#### Given records:
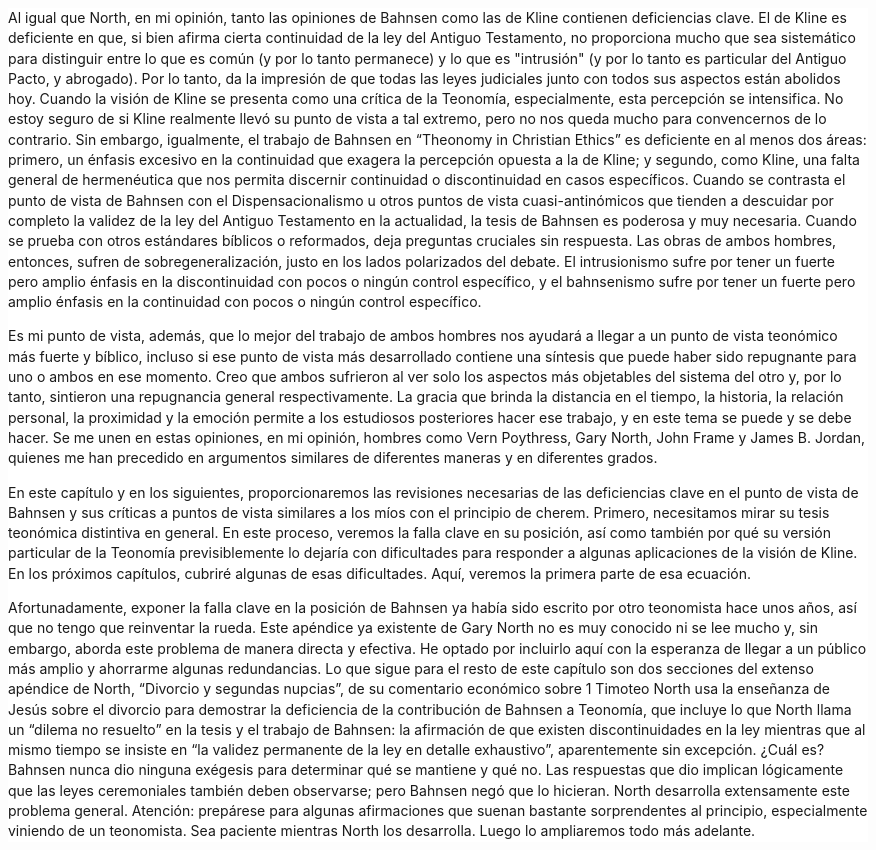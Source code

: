 Al igual que North, en mi opinión, tanto las opiniones de Bahnsen como las de Kline contienen deficiencias clave. El de Kline es deficiente en que, si bien afirma cierta continuidad de la ley del Antiguo Testamento, no proporciona mucho que sea sistemático para distinguir entre lo que es común (y por lo tanto permanece) y lo que es "intrusión" (y por lo tanto es particular del Antiguo Pacto, y abrogado). Por lo tanto, da la impresión de que todas las leyes judiciales junto con todos sus aspectos están abolidos hoy. Cuando la visión de Kline se presenta como una crítica de la Teonomía, especialmente, esta percepción se intensifica. No estoy seguro de si Kline realmente llevó su punto de vista a tal extremo, pero no nos queda mucho para convencernos de lo contrario. Sin embargo, igualmente, el trabajo de Bahnsen en “Theonomy in Christian Ethics” es deficiente en al menos dos áreas: primero, un énfasis excesivo en la continuidad que exagera la percepción opuesta a la de Kline; y segundo, como Kline, una falta general de hermenéutica que nos permita discernir continuidad o discontinuidad en casos específicos. Cuando se contrasta el punto de vista de Bahnsen con el Dispensacionalismo u otros puntos de vista cuasi-antinómicos que tienden a descuidar por completo la validez de la ley del Antiguo Testamento en la actualidad, la tesis de Bahnsen es poderosa y muy necesaria. Cuando se prueba con otros estándares bíblicos o reformados, deja preguntas cruciales sin respuesta. Las obras de ambos hombres, entonces, sufren de sobregeneralización, justo en los lados polarizados del debate. El intrusionismo sufre por tener un fuerte pero amplio énfasis en la discontinuidad con pocos o ningún control específico, y el bahnsenismo sufre por tener un fuerte pero amplio énfasis en la continuidad con pocos o ningún control específico.

Es mi punto de vista, además, que lo mejor del trabajo de ambos hombres nos ayudará a llegar a un punto de vista teonómico más fuerte y bíblico, incluso si ese punto de vista más desarrollado contiene una síntesis que puede haber sido repugnante para uno o ambos en ese momento. Creo que ambos sufrieron al ver solo los aspectos más objetables del sistema del otro y, por lo tanto, sintieron una repugnancia general respectivamente. La gracia que brinda la distancia en el tiempo, la historia, la relación personal, la proximidad y la emoción permite a los estudiosos posteriores hacer ese trabajo, y en este tema se puede y se debe hacer. Se me unen en estas opiniones, en mi opinión, hombres como Vern Poythress, Gary North, John Frame y James B. Jordan, quienes me han precedido en argumentos similares de diferentes maneras y en diferentes grados.

En este capítulo y en los siguientes, proporcionaremos las revisiones necesarias de las deficiencias clave en el punto de vista de Bahnsen y sus críticas a puntos de vista similares a los míos con el principio de cherem. Primero, necesitamos mirar su tesis teonómica distintiva en general. En este proceso, veremos la falla clave en su posición, así como también por qué su versión particular de la Teonomía previsiblemente lo dejaría con dificultades para responder a algunas aplicaciones de la visión de Kline. En los próximos capítulos, cubriré algunas de esas dificultades. Aquí, veremos la primera parte de esa ecuación.

Afortunadamente, exponer la falla clave en la posición de Bahnsen ya había sido escrito por otro teonomista hace unos años, así que no tengo que reinventar la rueda. Este apéndice ya existente de Gary North no es muy conocido ni se lee mucho y, sin embargo, aborda este problema de manera directa y efectiva. He optado por incluirlo aquí con la esperanza de llegar a un público más amplio y ahorrarme algunas redundancias.
Lo que sigue para el resto de este capítulo son dos secciones del extenso apéndice de North, “Divorcio y segundas nupcias”, de su comentario económico sobre 1 Timoteo North usa la enseñanza de Jesús sobre el divorcio para demostrar la deficiencia de la contribución de Bahnsen a Teonomía, que incluye lo que North llama un “dilema no resuelto” en la tesis y el trabajo de Bahnsen: la afirmación de que existen discontinuidades en la ley mientras que al mismo tiempo se insiste en “la validez permanente de la ley en detalle exhaustivo”, aparentemente sin excepción. ¿Cuál es? Bahnsen nunca dio ninguna exégesis para determinar qué se mantiene y qué no. Las respuestas que dio implican lógicamente que las leyes ceremoniales también deben observarse; pero Bahnsen negó que lo hicieran. North desarrolla extensamente este problema general. Atención: prepárese para algunas afirmaciones que suenan bastante sorprendentes al principio, especialmente viniendo de un teonomista. Sea paciente mientras North los desarrolla. Luego lo ampliaremos todo más adelante.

#### To do:
Write out exactly the lines above, from the very first through the line containing "ningún control específico.", both kept, with the pictures removed.

#### Reply:
Source code

: Al igual que North, en mi opinión, tanto las opiniones de Bahnsen como las de Kline contienen deficiencias clave. El de Kline es deficiente en que, si bien afirma cierta continuidad de la ley del Antiguo Testamento, no proporciona mucho que sea sistemático para distinguir entre lo que es común (y por lo tanto permanece) y lo que es "intrusión" (y por lo tanto es particular del Antiguo Pacto, y abrogado). Por lo tanto, da la impresión de que todas las leyes judiciales junto con todos sus aspectos están abolidos hoy. Cuando la visión de Kline se presenta como una crítica de la Teonomía, especialmente, esta percepción se intensifica. No estoy seguro de si Kline realmente llevó su punto de vista a tal extremo, pero no nos queda mucho para convencernos de lo contrario. Sin embargo, igualmente, el trabajo de Bahnsen en “Theonomy in Christian Ethics” es deficiente en al menos dos áreas: primero, un énfasis excesivo en la continuidad que exagera la percepción opuesta a la de Kline; y segundo, como Kline, una falta general de hermenéutica que nos permita discernir continuidad o discontinuidad en casos específicos. Cuando se contrasta el punto de vista de Bahnsen con el Dispensacionalismo u otros puntos de vista cuasi-antinómicos que tienden a descuidar por completo la validez de la ley del Antiguo Testamento en la actualidad, la tesis de Bahnsen es poderosa y muy necesaria. Cuando se prueba con otros estándares bíblicos o reformados, deja preguntas cruciales sin respuesta. Las obras de ambos hombres, entonces, sufren de sobregeneralización, justo en los lados polarizados del debate. El intrusionismo sufre por tener un fuerte pero amplio énfasis en la discontinuidad con pocos o ningún control específico, y el bahnsenismo sufre por tener un fuerte pero amplio énfasis en la continuidad con pocos o ningún control específico.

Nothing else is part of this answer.